**WHAT TO PRODUCE:**
Listed below are entries; give the number of lines among them that include "logo", and only that number.

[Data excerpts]

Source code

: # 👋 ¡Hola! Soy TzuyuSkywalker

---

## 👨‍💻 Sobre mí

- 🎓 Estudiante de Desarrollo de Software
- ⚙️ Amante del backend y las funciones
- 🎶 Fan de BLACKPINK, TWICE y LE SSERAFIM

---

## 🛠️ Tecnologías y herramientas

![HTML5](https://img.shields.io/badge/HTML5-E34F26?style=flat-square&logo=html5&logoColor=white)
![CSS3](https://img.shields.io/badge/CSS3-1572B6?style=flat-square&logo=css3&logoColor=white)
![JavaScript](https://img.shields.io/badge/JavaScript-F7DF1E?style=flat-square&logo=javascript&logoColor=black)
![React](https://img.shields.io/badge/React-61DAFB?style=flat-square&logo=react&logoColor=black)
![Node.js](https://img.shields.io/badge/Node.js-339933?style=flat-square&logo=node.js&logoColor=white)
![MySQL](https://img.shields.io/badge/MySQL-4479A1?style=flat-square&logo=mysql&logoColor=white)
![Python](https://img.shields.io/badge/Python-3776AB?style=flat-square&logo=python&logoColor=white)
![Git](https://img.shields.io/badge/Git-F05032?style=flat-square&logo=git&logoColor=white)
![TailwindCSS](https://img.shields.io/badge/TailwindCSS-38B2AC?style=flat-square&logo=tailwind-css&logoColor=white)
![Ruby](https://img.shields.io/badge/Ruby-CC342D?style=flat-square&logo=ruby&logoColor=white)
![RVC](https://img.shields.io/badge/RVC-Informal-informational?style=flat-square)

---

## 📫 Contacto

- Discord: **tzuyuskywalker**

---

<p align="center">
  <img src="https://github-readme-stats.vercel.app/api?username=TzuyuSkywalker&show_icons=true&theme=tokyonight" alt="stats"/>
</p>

**RESULT FOR THIS TASK:**
10